Statistical analysis of the coverage leads Mishel and colleagues to conclude that “the erosion of the manufacturing share of employment from 1979 to 2019, a decline from 30.2 percent to 12.6 percent, is responsible for a decline of private-sector union coverage of 3.3 percent, or about a fifth of the overall 15.8 percentage point decline in the private nonagricultural sector.” Globalization and automation, the forces that displaced domestic manufacturing and slashed the industrial share of the US labor market, are important factors behind union misery—but they aren’t “dominant.”
In a simulation conducted by the authors, in which they transposed 2019’s de-industrialized conditions to 1979’s economy, union coverage only changed by 2.5 percentage points. Bottom line: “The shift out of manufacturing employment has had an impact that accounts for less than a fifth of the overall decline of private-sector union coverage between 1979 and 2019.”
If globalization and automation aren’t chiefly to blame, and if the risible scapegoating of the civil-rights movement for undermining the New Deal is just that, the best and simplest explanation is class politics.

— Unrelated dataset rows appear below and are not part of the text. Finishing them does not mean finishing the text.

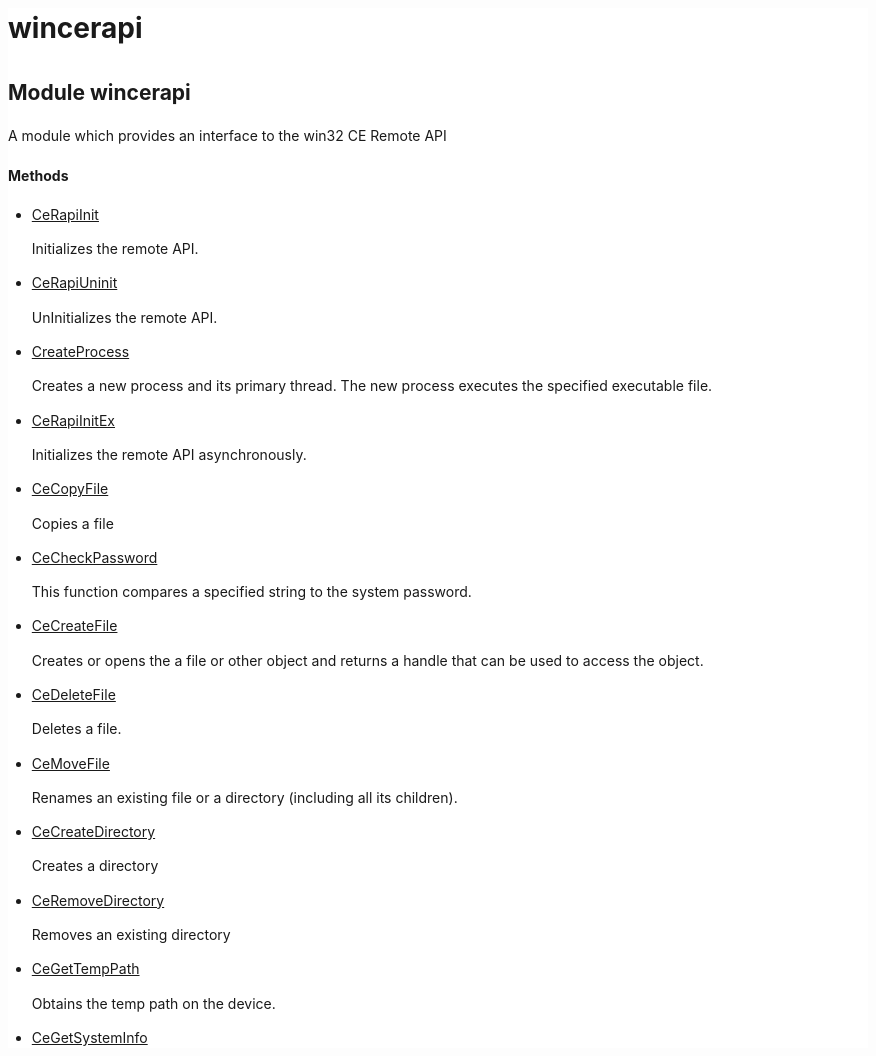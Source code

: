# wincerapi

## Module wincerapi

A module which provides an interface to the win32 CE Remote API

#### Methods


  - [CeRapiInit](wincerapi.md#wincerapicerapiinit)

    Initializes the remote API\.&nbsp;

  - [CeRapiUninit](wincerapi.md#wincerapicerapiuninit)

    UnInitializes the remote API\.&nbsp;

  - [CreateProcess](wincerapi.md#wincerapicreateprocess)

    Creates a new process and its primary thread\. The new process executes the specified executable file\.&nbsp;

  - [CeRapiInitEx](wincerapi.md#wincerapicerapiinitex)

    Initializes the remote API asynchronously\.&nbsp;

  - [CeCopyFile](wincerapi.md#wincerapicecopyfile)

    Copies a file&nbsp;

  - [CeCheckPassword](wincerapi.md#wincerapicecheckpassword)

    This function compares a specified string to the system password\.&nbsp;

  - [CeCreateFile](wincerapi.md#wincerapicecreatefile)

    Creates or opens the a file or other object and returns a handle that can be used to access the object\.&nbsp;

  - [CeDeleteFile](wincerapi.md#wincerapicedeletefile)

    Deletes a file\.&nbsp;

  - [CeMoveFile](wincerapi.md#wincerapicemovefile)

    Renames an existing file or a directory \(including all its children\)\.&nbsp;

  - [CeCreateDirectory](wincerapi.md#wincerapicecreatedirectory)

    Creates a directory&nbsp;

  - [CeRemoveDirectory](wincerapi.md#wincerapiceremovedirectory)

    Removes an existing directory&nbsp;

  - [CeGetTempPath](wincerapi.md#wincerapicegettemppath)

    Obtains the temp path on the device\.&nbsp;

  - [CeGetSystemInfo](wincerapi.md#wincerapicegetsysteminfo)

Mishel and his authors decry the “policy drift” of US labor law, away from encouraging collective bargaining toward granting employers every possible advantage and barely rapping them on the knuckles when they violate the few pro-worker safeguards still remaining.

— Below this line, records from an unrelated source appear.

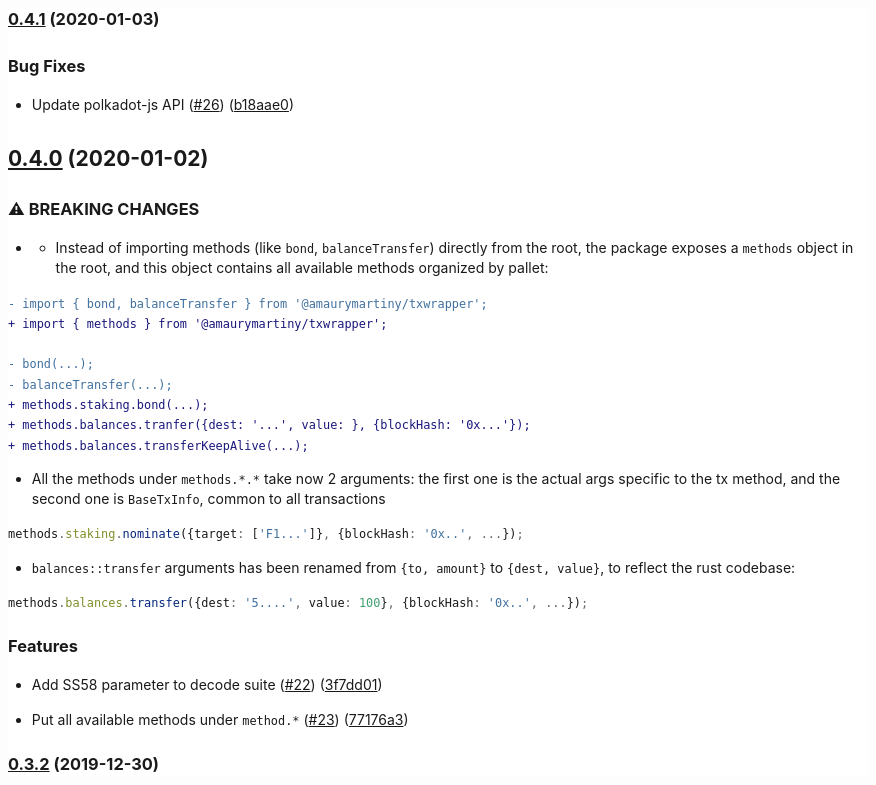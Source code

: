 ### [0.4.1](https://github.com/paritytech/txwrapper/compare/v0.4.0...v0.4.1) (2020-01-03)


### Bug Fixes

* Update polkadot-js API ([#26](https://github.com/paritytech/txwrapper/issues/26)) ([b18aae0](https://github.com/paritytech/txwrapper/commit/b18aae084cb189cb42bd191f7f7c9c5e8edc6e55))

## [0.4.0](https://github.com/paritytech/txwrapper/compare/v0.3.2...v0.4.0) (2020-01-02)


### ⚠ BREAKING CHANGES

* - Instead of importing methods (like `bond`, `balanceTransfer`) directly from the root, the package exposes a `methods` object in the root, and this object contains all available methods organized by pallet:

```diff
- import { bond, balanceTransfer } from '@amaurymartiny/txwrapper';
+ import { methods } from '@amaurymartiny/txwrapper';

- bond(...);
- balanceTransfer(...);
+ methods.staking.bond(...);
+ methods.balances.tranfer({dest: '...', value: }, {blockHash: '0x...'});
+ methods.balances.transferKeepAlive(...);
```

- All the methods under `methods.*.*` take now 2 arguments: the first one is the actual args specific to the tx method, and the second one is `BaseTxInfo`, common to all transactions

```typescript
methods.staking.nominate({target: ['F1...']}, {blockHash: '0x..', ...});
```

- `balances::transfer` arguments has been renamed from `{to, amount}` to `{dest, value}`, to reflect the rust codebase:

```typescript
methods.balances.transfer({dest: '5....', value: 100}, {blockHash: '0x..', ...});
```

### Features

* Add SS58 parameter to decode suite ([#22](https://github.com/paritytech/txwrapper/issues/22)) ([3f7dd01](https://github.com/paritytech/txwrapper/commit/3f7dd01e4853535229d6f43495401be2b2a4fc2f))


* Put all available methods under `method.*` ([#23](https://github.com/paritytech/txwrapper/issues/23)) ([77176a3](https://github.com/paritytech/txwrapper/commit/77176a3f4b66323e5c8994b065e14ab26cf7245c))

### [0.3.2](https://github.com/amaurymartiny/txwrapper/compare/v0.3.1...v0.3.2) (2019-12-30)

In the almost 90 years since the passage of the NLRA, lawmakers, courts, and GOP-dominated labor boards have authorized employers to hold “captive-audience” meetings at which employers can militate against unionization (without having to allow unions to present their view); to threaten workers against unionizing (as long as the firm just skirts certain red lines); to bar organizers from company parking lots (except in narrow cases); to shut down the business entirely to avoid unionization; and on and on.

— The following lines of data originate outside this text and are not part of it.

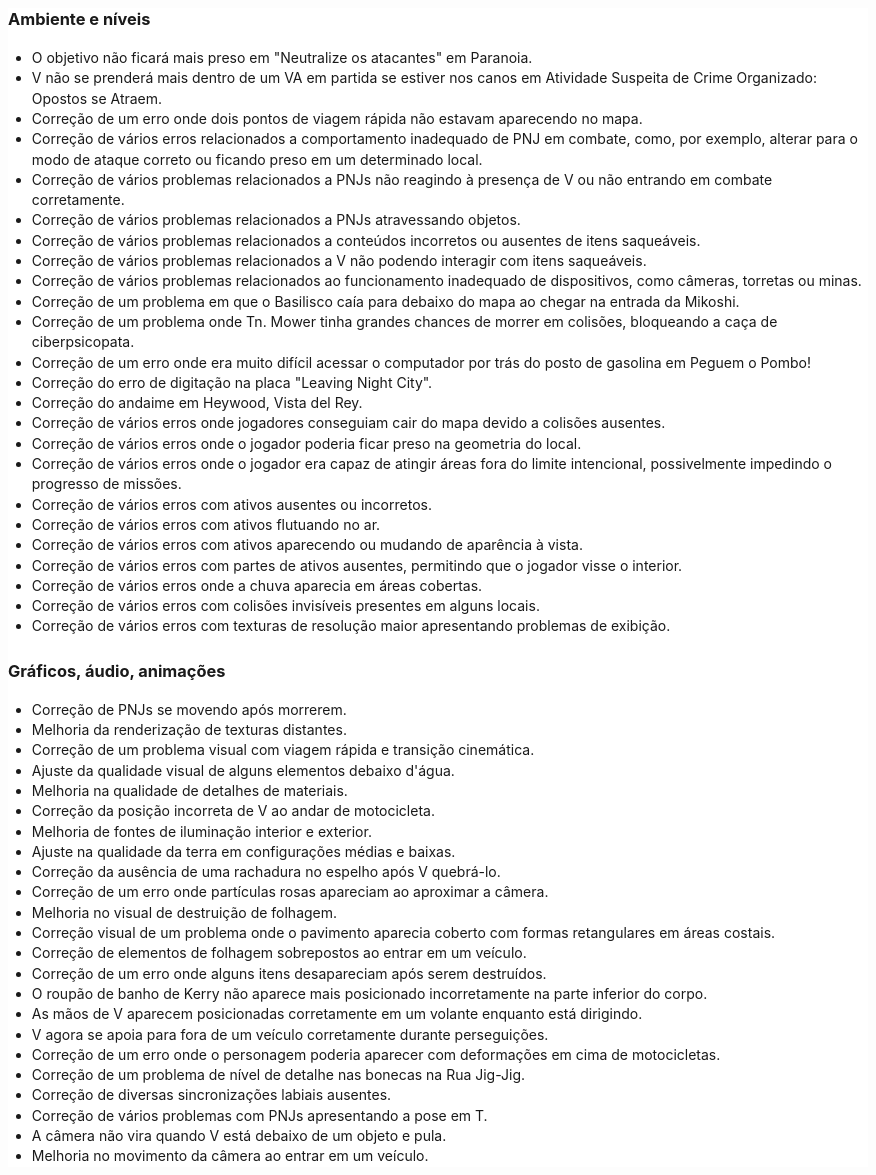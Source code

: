 ### **Ambiente e níveis**

- O objetivo não ficará mais preso em "Neutralize os atacantes" em Paranoia.
- V não se prenderá mais dentro de um VA em partida se estiver nos canos em Atividade Suspeita de Crime Organizado: Opostos se Atraem.
- Correção de um erro onde dois pontos de viagem rápida não estavam aparecendo no mapa.
- Correção de vários erros relacionados a comportamento inadequado de PNJ em combate, como, por exemplo, alterar para o modo de ataque correto ou ficando preso em um determinado local.
- Correção de vários problemas relacionados a PNJs não reagindo à presença de V ou não entrando em combate corretamente.
- Correção de vários problemas relacionados a PNJs atravessando objetos.
- Correção de vários problemas relacionados a conteúdos incorretos ou ausentes de itens saqueáveis.
- Correção de vários problemas relacionados a V não podendo interagir com itens saqueáveis.
- Correção de vários problemas relacionados ao funcionamento inadequado de dispositivos, como câmeras, torretas ou minas.
- Correção de um problema em que o Basilisco caía para debaixo do mapa ao chegar na entrada da Mikoshi.
- Correção de um problema onde Tn. Mower tinha grandes chances de morrer em colisões, bloqueando a caça de ciberpsicopata.
- Correção de um erro onde era muito difícil acessar o computador por trás do posto de gasolina em Peguem o Pombo!
- Correção do erro de digitação na placa "Leaving Night City".
- Correção do andaime em Heywood, Vista del Rey.
- Correção de vários erros onde jogadores conseguiam cair do mapa devido a colisões ausentes.
- Correção de vários erros onde o jogador poderia ficar preso na geometria do local.
- Correção de vários erros onde o jogador era capaz de atingir áreas fora do limite intencional, possivelmente impedindo o progresso de missões.
- Correção de vários erros com ativos ausentes ou incorretos.
- Correção de vários erros com ativos flutuando no ar.
- Correção de vários erros com ativos aparecendo ou mudando de aparência à vista.
- Correção de vários erros com partes de ativos ausentes, permitindo que o jogador visse o interior.
- Correção de vários erros onde a chuva aparecia em áreas cobertas.
- Correção de vários erros com colisões invisíveis presentes em alguns locais.
- Correção de vários erros com texturas de resolução maior apresentando problemas de exibição.

### **Gráficos, áudio, animações**

- Correção de PNJs se movendo após morrerem.
- Melhoria da renderização de texturas distantes.
- Correção de um problema visual com viagem rápida e transição cinemática.
- Ajuste da qualidade visual de alguns elementos debaixo d'água.
- Melhoria na qualidade de detalhes de materiais.
- Correção da posição incorreta de V ao andar de motocicleta.
- Melhoria de fontes de iluminação interior e exterior.
- Ajuste na qualidade da terra em configurações médias e baixas.
- Correção da ausência de uma rachadura no espelho após V quebrá-lo.
- Correção de um erro onde partículas rosas apareciam ao aproximar a câmera.
- Melhoria no visual de destruição de folhagem.
- Correção visual de um problema onde o pavimento aparecia coberto com formas retangulares em áreas costais.
- Correção de elementos de folhagem sobrepostos ao entrar em um veículo.
- Correção de um erro onde alguns itens desapareciam após serem destruídos.
- O roupão de banho de Kerry não aparece mais posicionado incorretamente na parte inferior do corpo.
- As mãos de V aparecem posicionadas corretamente em um volante enquanto está dirigindo.
- V agora se apoia para fora de um veículo corretamente durante perseguições.
- Correção de um erro onde o personagem poderia aparecer com deformações em cima de motocicletas.
- Correção de um problema de nível de detalhe nas bonecas na Rua Jig-Jig.
- Correção de diversas sincronizações labiais ausentes.
- Correção de vários problemas com PNJs apresentando a pose em T.
- A câmera não vira quando V está debaixo de um objeto e pula.
- Melhoria no movimento da câmera ao entrar em um veículo.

When employers still violate these already-pro-company rules, penalties are “scant. No fines are levied, no employer goes to jail, and any costs incurred are negligible.” A new election is sometimes ordered in case of repeated violations, as happened in the case of an Amazon warehouse in Alabama, but the coercion will have already worked its effects, instilling fear in workers and chilling Yes votes.
Which brings us to Christian Smalls and his Amazon Labor Union. Smalls managed to win an election despite Amazon’s notoriously vicious union-busting practices, including the confiscation of “pro-union pamphlets they left in the break room” and “surveilling where [organizers] congregated on a sidewalk,” according to the Times. The ALU filed nine interference complaints with the NLRB in the course of the signature drive; the board has found that at least three have some merit. Once enough signatures were gathered, the company rolled out the captive-audience “trainings” at Staten Island, with numerous anti-union consultants present, denouncing the fledgling union for its lack of experience and warning that workers could lose their wages and benefits; Amazon also sicced the NYPD on Smalls after he and ALU colleagues brought food to the workers.
Smalls and the ALU may yet beat these odds. But the strike wave won’t translate into wider and more durable gains for the American working class unless its political allies recognize that the odds were stacked against unions by corporate America and its captive politicians and bureaucrats.